Da die Durchsetzung der Vorschriften weiter zunimmt, ist es für beide Seiten des Einstellungsprozesses wichtig zu verstehen, wie die Schwellenwerte funktionieren und wie sich die Eignung der Arbeitgeber auf die TCN-Anträge auswirkt.

Zum Verständnis der Schwellenwertregel für Arbeitgeber

Im Rahmen der aktualisierten Arbeitsmigrationspolitik Maltas wird jedem Arbeitgeber eine Obergrenze für die Anzahl der Drittstaatsangehörigen zugewiesen, die er beschäftigen darf. Dieser Rahmen soll eine ausgewogene Zusammensetzung der Arbeitskräfte in den verschiedenen Sektoren gewährleisten und die Anwerbung von Ausländern mit dem nationalen Arbeitsmarktbedarf in Einklang bringen. Anstelle einer festen nationalen Quote werden die Schwellenwerte für jeden einzelnen Arbeitgeber festgelegt, wobei Elemente wie die Branche, in der das Unternehmen tätig ist, seine Betriebsgröße, seine Personalstruktur und seine allgemeine Compliance-Bilanz berücksichtigt werden. Wenn dieser Schwellenwert erreicht ist, muss Jobsplus jeden neuen TCN-Antrag für diesen Arbeitgeber ablehnen, unabhängig davon, ob es sich um eine erstmalige Einstellung oder einen Wechsel des Arbeitgebers handelt. Dies macht die Schwellenwertregel zu einem zentralen Faktor bei der Entscheidung, ob ein TCN-Antrag überhaupt bearbeitet werden kann.

Wie kann ein Arbeitgeber wissen, ob er die Schwelle erreicht hat?

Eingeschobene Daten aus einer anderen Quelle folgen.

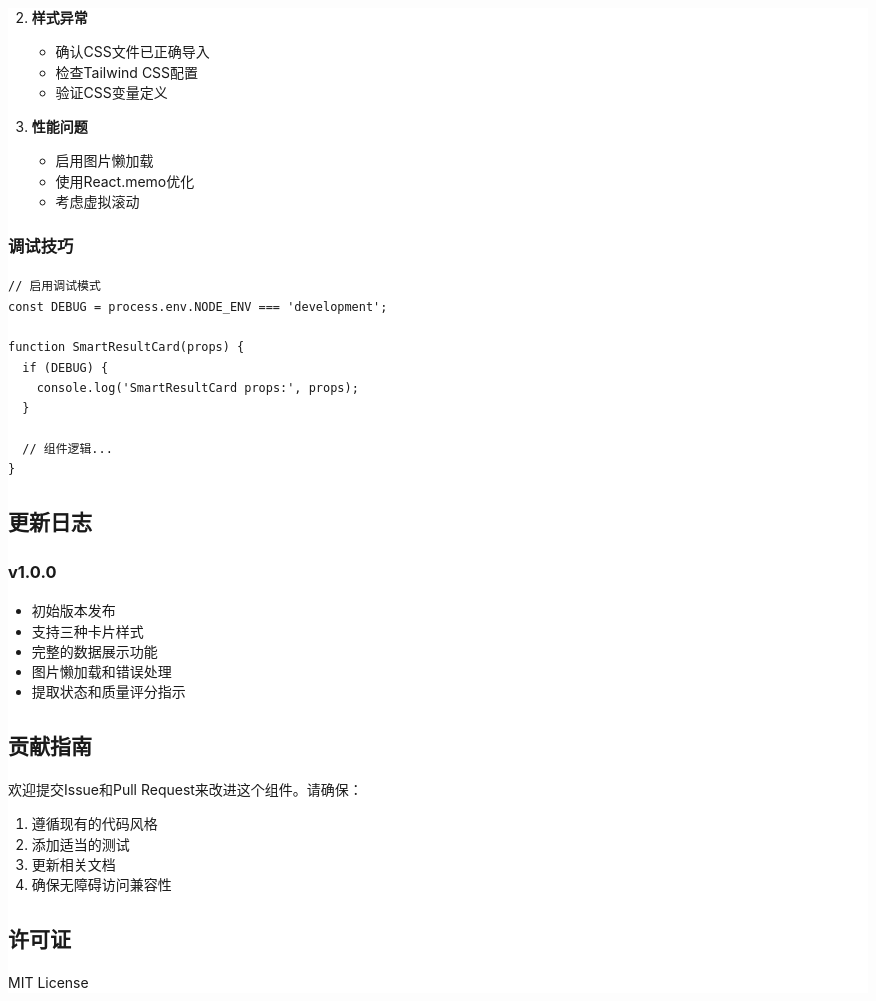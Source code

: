 2. **样式异常**
   - 确认CSS文件已正确导入
   - 检查Tailwind CSS配置
   - 验证CSS变量定义

3. **性能问题**
   - 启用图片懒加载
   - 使用React.memo优化
   - 考虑虚拟滚动

### 调试技巧

```tsx
// 启用调试模式
const DEBUG = process.env.NODE_ENV === 'development';

function SmartResultCard(props) {
  if (DEBUG) {
    console.log('SmartResultCard props:', props);
  }
  
  // 组件逻辑...
}
```

## 更新日志

### v1.0.0
- 初始版本发布
- 支持三种卡片样式
- 完整的数据展示功能
- 图片懒加载和错误处理
- 提取状态和质量评分指示

## 贡献指南

欢迎提交Issue和Pull Request来改进这个组件。请确保：

1. 遵循现有的代码风格
2. 添加适当的测试
3. 更新相关文档
4. 确保无障碍访问兼容性

## 许可证

MIT License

Arbeitgeber können ihren Schwellenwertstatus nur über Jobsplus bestätigen, da diese Grenzen individuell zugewiesen werden und in keinem öffentlichen Portal oder System sichtbar sind. Bei Kontaktaufnahme prüft Jobsplus die aktuellen Personaldaten des Arbeitgebers und teilt ihm mit, ob er noch für die Einstellung zusätzlicher TCNs in Frage kommt oder ob sein Grenzwert bereits erreicht ist. Da sich die Schwellenwerte ändern können, wenn sich die Mitarbeiterzahl ändert oder wenn die sektoralen Vorschriften aktualisiert werden, sollten sich Arbeitgeber nicht auf Annahmen oder frühere Genehmigungen verlassen. Eine direkte Überprüfung bei Jobsplus, bevor sie eine Stelle anbieten oder einen Antrag auf einen Arbeitgeberwechsel unterstützen, ist die einzige zuverlässige Möglichkeit, automatische Ablehnungen zu vermeiden und zu verhindern, dass Bewerbern unnötige Kosten entstehen.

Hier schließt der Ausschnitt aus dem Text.